家族が介護疲弊のあまり思考停止してしまうことを責めることは出来ない。共に暮らす方の苦労は想像するに余りある。

 

しかし、医療介護側の思考停止による工夫のなさに絶望して 、家族が思考停止に追い込まれてしまうケースは少なからず存在するのではないだろうか。

 

「諦めずに認知症と闘おう!」ではなく、「今現在困っている症状に対して、何か工夫を考えよう!」ということ。つまりは「対症療法」を徹底的に追求する。これなら、考え続ければ何とか道は拓けるのではないだろうか。

 

勿論、今のところ大きく困った症状がなければ薬を出す必要はない。むしろ、不要な薬があれば吟味して減らすか止める。
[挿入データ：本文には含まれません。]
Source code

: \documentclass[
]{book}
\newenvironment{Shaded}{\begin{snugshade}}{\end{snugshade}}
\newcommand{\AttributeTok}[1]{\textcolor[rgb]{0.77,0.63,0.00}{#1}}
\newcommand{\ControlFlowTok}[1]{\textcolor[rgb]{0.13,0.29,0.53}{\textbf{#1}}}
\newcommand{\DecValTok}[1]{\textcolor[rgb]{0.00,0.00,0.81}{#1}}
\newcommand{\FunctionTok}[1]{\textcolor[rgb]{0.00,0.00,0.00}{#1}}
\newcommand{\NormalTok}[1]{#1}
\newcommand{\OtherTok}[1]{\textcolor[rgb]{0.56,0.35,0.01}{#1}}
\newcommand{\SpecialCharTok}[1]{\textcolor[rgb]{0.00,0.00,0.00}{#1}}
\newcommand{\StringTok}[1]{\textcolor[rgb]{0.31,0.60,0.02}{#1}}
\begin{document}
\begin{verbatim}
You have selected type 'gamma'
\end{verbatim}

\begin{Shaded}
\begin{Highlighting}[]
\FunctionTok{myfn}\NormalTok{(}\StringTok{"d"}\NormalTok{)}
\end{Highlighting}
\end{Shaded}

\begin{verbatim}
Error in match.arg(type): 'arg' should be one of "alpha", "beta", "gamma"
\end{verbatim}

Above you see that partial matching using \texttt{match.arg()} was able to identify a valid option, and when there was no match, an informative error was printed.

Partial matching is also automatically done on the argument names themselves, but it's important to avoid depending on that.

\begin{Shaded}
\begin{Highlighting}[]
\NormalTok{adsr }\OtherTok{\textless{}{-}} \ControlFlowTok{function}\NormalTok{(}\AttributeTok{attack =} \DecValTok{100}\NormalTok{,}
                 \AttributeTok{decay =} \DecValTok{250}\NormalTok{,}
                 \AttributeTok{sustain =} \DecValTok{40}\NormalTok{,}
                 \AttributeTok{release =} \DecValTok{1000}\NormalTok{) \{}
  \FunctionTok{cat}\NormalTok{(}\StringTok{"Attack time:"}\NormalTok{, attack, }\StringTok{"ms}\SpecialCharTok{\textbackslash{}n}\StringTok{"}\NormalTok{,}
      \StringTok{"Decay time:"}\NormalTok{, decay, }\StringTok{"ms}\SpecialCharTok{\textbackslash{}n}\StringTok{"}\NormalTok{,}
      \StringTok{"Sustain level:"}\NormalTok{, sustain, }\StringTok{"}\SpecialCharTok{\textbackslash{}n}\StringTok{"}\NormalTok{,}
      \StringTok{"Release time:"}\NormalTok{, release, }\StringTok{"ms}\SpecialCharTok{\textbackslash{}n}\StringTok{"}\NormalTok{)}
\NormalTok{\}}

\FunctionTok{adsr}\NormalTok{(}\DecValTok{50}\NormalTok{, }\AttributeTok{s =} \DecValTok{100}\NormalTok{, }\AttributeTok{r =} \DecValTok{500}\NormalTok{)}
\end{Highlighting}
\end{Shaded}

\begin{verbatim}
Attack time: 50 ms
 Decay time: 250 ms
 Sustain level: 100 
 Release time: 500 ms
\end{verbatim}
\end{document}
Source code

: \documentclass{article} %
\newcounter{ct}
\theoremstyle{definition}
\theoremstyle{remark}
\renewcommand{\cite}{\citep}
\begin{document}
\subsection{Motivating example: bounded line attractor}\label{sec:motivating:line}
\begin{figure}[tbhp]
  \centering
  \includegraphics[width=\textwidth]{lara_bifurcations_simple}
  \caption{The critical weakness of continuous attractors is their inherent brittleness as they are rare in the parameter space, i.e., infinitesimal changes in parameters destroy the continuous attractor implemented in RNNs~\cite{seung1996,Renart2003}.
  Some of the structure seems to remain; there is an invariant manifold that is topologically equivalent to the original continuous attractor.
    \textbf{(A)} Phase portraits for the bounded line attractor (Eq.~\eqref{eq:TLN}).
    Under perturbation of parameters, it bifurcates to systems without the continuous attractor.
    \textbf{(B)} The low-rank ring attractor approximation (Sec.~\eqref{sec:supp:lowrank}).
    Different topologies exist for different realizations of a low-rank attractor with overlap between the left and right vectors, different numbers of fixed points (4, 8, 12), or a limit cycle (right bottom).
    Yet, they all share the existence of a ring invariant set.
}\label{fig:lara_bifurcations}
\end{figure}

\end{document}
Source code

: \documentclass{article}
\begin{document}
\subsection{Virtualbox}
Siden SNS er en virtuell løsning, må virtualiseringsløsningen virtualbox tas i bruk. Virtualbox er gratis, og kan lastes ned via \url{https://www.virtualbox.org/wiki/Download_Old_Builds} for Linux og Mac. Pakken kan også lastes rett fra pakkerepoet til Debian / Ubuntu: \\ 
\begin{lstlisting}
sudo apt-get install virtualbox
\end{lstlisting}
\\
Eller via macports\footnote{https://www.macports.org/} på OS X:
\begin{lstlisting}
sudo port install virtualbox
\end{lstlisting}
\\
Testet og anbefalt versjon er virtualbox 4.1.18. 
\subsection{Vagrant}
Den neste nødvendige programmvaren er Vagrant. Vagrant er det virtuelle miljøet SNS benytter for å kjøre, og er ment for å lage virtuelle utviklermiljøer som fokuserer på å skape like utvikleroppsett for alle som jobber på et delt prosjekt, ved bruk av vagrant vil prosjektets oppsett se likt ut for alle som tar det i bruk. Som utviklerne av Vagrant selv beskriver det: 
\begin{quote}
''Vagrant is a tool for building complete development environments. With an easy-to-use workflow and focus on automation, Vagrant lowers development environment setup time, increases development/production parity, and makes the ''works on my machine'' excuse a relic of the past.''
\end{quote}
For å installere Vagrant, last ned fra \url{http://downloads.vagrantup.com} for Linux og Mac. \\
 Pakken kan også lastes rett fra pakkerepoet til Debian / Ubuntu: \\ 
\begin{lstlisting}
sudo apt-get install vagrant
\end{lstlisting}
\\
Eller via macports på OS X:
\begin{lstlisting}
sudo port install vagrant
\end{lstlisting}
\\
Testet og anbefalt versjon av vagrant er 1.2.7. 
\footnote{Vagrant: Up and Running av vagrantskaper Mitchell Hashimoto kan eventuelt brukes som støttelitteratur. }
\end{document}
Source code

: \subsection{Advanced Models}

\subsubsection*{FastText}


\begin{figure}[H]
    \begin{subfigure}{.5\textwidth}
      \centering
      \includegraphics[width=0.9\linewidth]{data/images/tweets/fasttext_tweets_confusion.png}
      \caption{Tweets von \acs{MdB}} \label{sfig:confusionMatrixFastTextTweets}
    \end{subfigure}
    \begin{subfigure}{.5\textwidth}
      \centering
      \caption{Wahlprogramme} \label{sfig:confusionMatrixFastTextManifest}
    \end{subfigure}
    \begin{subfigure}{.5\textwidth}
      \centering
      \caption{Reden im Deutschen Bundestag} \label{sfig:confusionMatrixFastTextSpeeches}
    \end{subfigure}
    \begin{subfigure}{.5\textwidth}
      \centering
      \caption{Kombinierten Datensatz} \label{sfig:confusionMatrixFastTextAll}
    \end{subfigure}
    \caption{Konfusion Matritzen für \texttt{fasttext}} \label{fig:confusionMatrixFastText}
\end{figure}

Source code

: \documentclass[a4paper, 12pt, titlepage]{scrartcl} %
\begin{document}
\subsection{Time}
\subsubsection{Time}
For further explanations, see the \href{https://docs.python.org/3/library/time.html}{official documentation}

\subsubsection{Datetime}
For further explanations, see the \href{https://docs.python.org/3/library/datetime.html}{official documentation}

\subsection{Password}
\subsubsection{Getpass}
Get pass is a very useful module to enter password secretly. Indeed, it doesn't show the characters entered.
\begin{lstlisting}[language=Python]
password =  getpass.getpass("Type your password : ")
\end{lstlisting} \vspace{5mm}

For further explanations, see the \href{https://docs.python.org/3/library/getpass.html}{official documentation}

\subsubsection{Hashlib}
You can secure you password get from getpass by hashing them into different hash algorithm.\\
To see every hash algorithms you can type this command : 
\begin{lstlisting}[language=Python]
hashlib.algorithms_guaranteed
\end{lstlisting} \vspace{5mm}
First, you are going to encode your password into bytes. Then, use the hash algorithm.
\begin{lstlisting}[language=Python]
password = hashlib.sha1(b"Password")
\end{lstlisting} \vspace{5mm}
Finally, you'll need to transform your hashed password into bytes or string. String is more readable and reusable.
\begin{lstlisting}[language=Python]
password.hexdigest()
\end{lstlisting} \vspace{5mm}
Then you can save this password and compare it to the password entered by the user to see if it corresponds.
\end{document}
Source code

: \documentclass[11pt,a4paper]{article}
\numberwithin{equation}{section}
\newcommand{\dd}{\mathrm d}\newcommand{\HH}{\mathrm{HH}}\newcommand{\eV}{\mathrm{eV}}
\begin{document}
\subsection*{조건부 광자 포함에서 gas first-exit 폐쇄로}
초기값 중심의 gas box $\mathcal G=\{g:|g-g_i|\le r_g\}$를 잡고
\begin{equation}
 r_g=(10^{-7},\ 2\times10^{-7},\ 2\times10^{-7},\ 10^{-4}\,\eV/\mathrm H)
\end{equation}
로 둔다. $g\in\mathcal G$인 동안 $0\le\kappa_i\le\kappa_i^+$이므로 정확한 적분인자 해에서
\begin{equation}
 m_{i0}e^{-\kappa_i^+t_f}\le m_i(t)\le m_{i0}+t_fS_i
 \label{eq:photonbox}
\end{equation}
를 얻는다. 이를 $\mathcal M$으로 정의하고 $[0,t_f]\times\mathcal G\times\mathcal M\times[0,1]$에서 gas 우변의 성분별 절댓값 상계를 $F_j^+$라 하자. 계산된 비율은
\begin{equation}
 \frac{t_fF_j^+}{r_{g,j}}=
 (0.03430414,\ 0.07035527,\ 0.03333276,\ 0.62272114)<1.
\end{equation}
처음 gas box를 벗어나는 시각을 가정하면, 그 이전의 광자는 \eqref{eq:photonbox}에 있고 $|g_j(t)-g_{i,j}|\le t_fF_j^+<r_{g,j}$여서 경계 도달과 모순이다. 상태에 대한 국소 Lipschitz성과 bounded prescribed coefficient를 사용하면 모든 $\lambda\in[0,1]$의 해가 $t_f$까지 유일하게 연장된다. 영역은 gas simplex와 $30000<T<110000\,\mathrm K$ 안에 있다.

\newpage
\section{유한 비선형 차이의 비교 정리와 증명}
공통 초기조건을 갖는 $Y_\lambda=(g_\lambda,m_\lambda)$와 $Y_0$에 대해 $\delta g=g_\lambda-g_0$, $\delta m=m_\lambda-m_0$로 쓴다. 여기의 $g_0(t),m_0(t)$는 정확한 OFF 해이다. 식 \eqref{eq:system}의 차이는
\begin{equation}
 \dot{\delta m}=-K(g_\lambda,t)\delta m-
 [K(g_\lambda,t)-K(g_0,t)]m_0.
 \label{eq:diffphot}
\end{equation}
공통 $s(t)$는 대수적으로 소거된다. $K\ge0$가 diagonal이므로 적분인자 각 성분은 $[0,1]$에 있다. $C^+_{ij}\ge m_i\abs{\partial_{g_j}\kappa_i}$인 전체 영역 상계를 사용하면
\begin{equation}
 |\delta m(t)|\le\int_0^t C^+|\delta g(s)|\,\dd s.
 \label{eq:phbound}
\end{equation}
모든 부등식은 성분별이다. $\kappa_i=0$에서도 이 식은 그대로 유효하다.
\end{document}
あくまでも「症状あっての対症療法」なので。

 

  「治る」ことのない認知症に対する諦め→思考停止→治療、介護目標を見失う→「手段」に過ぎない「薬物投与」が、いつの間にか「目的」にすり替わってしまう→薬の副作用が起きる→「やっぱり認知症は良くならない・・・」と諦める→以下無限ループ

 

この悪循環、皆さんはどのように考えるだろうか。